___ Data provided
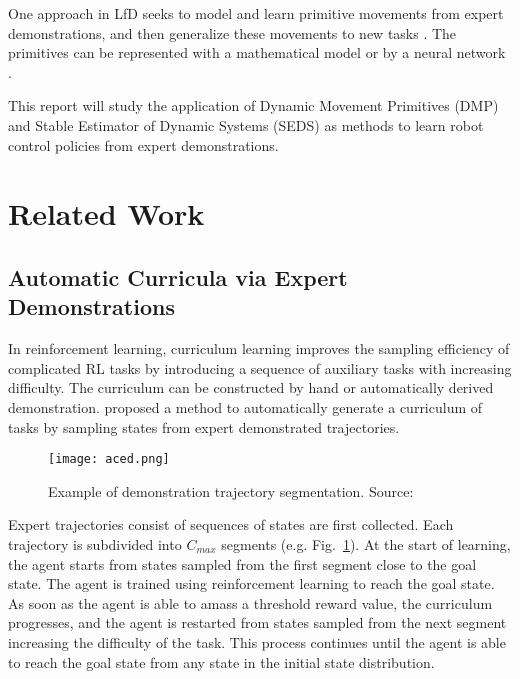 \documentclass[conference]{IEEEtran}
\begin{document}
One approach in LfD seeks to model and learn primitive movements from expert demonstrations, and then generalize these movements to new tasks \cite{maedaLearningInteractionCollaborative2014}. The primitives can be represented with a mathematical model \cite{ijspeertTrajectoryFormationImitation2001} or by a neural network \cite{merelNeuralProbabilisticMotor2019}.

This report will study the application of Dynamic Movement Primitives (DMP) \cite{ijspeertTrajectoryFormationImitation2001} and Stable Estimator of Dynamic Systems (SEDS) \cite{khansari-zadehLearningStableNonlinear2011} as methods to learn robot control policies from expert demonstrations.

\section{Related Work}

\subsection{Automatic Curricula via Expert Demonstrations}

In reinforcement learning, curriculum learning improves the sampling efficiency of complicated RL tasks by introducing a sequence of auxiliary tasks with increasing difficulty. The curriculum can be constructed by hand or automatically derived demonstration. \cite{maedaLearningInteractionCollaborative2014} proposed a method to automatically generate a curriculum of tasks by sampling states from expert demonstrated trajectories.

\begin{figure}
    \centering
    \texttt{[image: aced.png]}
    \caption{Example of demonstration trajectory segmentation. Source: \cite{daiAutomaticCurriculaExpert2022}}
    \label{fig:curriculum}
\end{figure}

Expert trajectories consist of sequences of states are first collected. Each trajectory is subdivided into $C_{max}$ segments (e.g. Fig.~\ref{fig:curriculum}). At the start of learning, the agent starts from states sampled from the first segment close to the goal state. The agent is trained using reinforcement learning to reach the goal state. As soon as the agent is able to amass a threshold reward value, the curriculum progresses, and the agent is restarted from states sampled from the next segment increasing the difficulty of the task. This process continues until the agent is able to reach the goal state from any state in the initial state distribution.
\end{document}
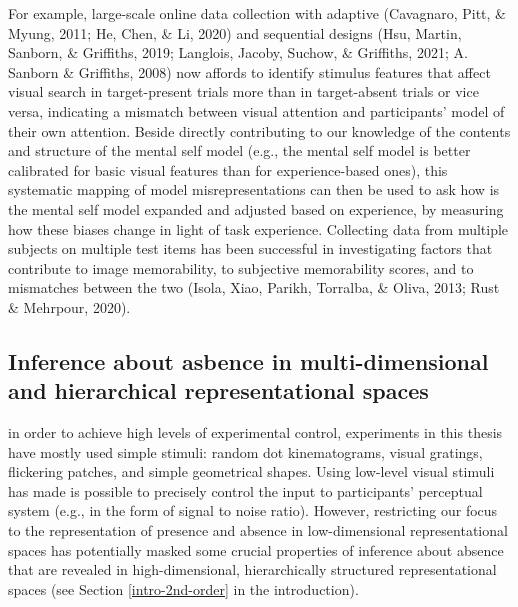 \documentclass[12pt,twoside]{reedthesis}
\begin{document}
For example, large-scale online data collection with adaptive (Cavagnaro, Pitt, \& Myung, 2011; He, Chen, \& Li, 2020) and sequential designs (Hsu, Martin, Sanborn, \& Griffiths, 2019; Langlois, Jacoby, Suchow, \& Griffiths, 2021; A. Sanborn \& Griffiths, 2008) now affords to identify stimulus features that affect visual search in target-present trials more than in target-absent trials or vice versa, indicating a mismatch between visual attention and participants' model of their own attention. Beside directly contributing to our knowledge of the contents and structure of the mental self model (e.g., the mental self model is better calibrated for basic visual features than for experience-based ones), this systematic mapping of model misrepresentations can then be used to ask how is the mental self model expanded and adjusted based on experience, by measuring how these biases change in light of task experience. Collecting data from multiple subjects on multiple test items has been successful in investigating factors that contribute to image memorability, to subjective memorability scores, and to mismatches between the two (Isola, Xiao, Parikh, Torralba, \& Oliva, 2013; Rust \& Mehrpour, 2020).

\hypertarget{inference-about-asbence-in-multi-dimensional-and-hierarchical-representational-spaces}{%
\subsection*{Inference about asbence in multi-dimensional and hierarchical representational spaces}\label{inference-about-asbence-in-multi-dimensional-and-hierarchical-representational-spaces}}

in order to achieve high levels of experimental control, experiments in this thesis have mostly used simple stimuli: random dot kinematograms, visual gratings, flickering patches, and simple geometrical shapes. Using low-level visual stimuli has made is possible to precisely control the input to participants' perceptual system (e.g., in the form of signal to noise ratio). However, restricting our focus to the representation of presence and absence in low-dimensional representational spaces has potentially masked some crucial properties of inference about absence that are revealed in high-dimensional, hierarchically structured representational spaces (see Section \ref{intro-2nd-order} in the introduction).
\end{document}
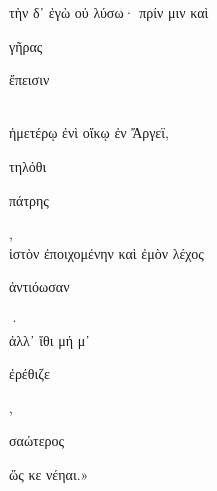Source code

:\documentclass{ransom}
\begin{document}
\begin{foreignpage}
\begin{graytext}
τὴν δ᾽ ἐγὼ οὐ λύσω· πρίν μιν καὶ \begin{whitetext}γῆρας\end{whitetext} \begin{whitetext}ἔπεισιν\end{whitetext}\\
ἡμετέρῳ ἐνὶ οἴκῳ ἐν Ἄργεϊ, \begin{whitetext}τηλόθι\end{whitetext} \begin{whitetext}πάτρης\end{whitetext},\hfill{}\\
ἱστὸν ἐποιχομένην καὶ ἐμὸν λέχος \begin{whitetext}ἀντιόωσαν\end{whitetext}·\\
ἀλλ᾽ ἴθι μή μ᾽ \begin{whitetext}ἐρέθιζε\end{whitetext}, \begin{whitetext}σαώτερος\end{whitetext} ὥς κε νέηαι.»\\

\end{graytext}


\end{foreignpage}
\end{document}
______
___ Data provided
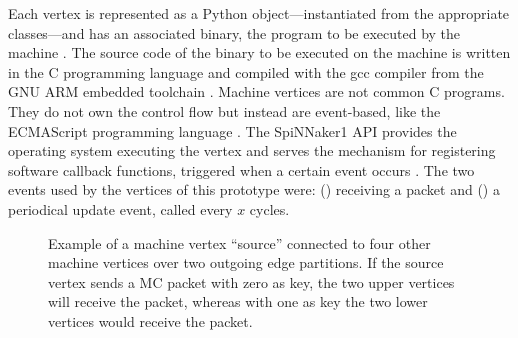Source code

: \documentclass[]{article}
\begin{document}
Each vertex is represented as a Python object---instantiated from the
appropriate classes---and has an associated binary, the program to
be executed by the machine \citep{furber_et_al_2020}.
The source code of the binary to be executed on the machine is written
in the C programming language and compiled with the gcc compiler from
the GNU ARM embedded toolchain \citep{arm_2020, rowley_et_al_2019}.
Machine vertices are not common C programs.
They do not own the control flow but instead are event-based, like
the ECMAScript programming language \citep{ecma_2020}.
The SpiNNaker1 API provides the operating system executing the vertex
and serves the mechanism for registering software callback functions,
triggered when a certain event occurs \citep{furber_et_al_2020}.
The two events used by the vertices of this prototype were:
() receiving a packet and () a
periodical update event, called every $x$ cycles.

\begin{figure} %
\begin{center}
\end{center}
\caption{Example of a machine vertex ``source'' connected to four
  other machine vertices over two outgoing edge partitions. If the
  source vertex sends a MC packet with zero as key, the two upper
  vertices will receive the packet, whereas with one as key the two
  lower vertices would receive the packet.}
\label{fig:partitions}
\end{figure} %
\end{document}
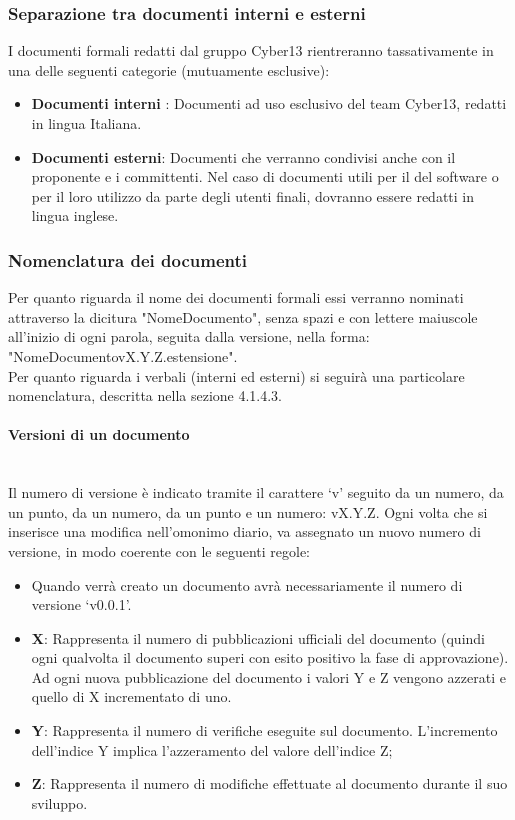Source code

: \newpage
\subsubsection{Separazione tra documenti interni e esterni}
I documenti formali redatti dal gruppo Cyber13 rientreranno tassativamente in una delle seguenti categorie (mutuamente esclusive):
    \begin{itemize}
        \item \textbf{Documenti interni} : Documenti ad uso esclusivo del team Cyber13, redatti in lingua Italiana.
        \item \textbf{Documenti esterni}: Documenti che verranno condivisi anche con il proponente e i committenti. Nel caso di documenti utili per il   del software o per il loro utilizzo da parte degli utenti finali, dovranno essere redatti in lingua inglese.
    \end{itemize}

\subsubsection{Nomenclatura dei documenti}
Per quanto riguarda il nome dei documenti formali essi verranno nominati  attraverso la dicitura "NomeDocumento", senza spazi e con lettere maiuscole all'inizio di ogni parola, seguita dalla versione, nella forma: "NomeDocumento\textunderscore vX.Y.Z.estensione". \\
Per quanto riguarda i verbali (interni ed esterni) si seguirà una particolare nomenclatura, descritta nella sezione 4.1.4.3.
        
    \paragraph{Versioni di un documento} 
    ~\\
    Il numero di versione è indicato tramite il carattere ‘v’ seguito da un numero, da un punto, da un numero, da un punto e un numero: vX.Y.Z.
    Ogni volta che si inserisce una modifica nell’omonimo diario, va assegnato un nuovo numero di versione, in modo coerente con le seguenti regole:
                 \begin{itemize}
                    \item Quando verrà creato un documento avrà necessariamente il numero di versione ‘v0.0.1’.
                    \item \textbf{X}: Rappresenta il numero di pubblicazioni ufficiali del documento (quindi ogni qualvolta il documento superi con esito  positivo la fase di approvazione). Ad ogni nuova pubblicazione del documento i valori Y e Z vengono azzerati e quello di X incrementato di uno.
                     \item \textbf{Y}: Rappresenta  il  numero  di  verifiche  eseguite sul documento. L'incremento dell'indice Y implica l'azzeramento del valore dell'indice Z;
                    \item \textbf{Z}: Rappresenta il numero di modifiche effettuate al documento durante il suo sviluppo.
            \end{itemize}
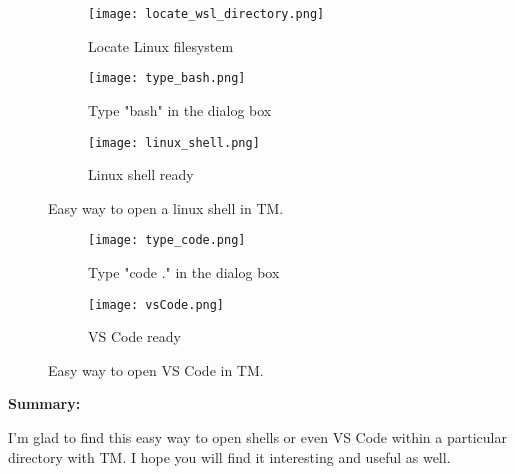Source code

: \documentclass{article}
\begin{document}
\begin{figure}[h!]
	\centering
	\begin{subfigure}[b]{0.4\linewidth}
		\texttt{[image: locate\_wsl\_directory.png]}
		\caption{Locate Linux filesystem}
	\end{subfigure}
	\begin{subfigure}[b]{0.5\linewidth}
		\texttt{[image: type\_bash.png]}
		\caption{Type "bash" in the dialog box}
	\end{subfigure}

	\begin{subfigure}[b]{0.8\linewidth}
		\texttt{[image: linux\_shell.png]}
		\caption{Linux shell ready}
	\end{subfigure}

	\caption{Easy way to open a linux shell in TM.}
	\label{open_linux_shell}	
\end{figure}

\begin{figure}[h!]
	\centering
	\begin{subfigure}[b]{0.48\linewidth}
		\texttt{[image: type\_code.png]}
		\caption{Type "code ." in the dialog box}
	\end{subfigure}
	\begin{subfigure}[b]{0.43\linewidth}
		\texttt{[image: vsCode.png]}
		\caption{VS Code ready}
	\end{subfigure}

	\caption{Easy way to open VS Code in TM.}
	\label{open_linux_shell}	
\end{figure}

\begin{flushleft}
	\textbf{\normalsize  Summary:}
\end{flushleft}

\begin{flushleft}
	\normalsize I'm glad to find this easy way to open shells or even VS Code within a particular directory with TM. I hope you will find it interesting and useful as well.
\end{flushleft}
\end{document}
______
Work item — Among the lines above, which ones include the word "image"? Copy them.

Answer to this problem —
    \texttt{[image: aced.png]}
For example, large-scale online data collection with adaptive (Cavagnaro, Pitt, \& Myung, 2011; He, Chen, \& Li, 2020) and sequential designs (Hsu, Martin, Sanborn, \& Griffiths, 2019; Langlois, Jacoby, Suchow, \& Griffiths, 2021; A. Sanborn \& Griffiths, 2008) now affords to identify stimulus features that affect visual search in target-present trials more than in target-absent trials or vice versa, indicating a mismatch between visual attention and participants' model of their own attention. Beside directly contributing to our knowledge of the contents and structure of the mental self model (e.g., the mental self model is better calibrated for basic visual features than for experience-based ones), this systematic mapping of model misrepresentations can then be used to ask how is the mental self model expanded and adjusted based on experience, by measuring how these biases change in light of task experience. Collecting data from multiple subjects on multiple test items has been successful in investigating factors that contribute to image memorability, to subjective memorability scores, and to mismatches between the two (Isola, Xiao, Parikh, Torralba, \& Oliva, 2013; Rust \& Mehrpour, 2020).
		\texttt{[image: locate\_wsl\_directory.png]}
		\texttt{[image: type\_bash.png]}
		\texttt{[image: linux\_shell.png]}
		\texttt{[image: type\_code.png]}
		\texttt{[image: vsCode.png]}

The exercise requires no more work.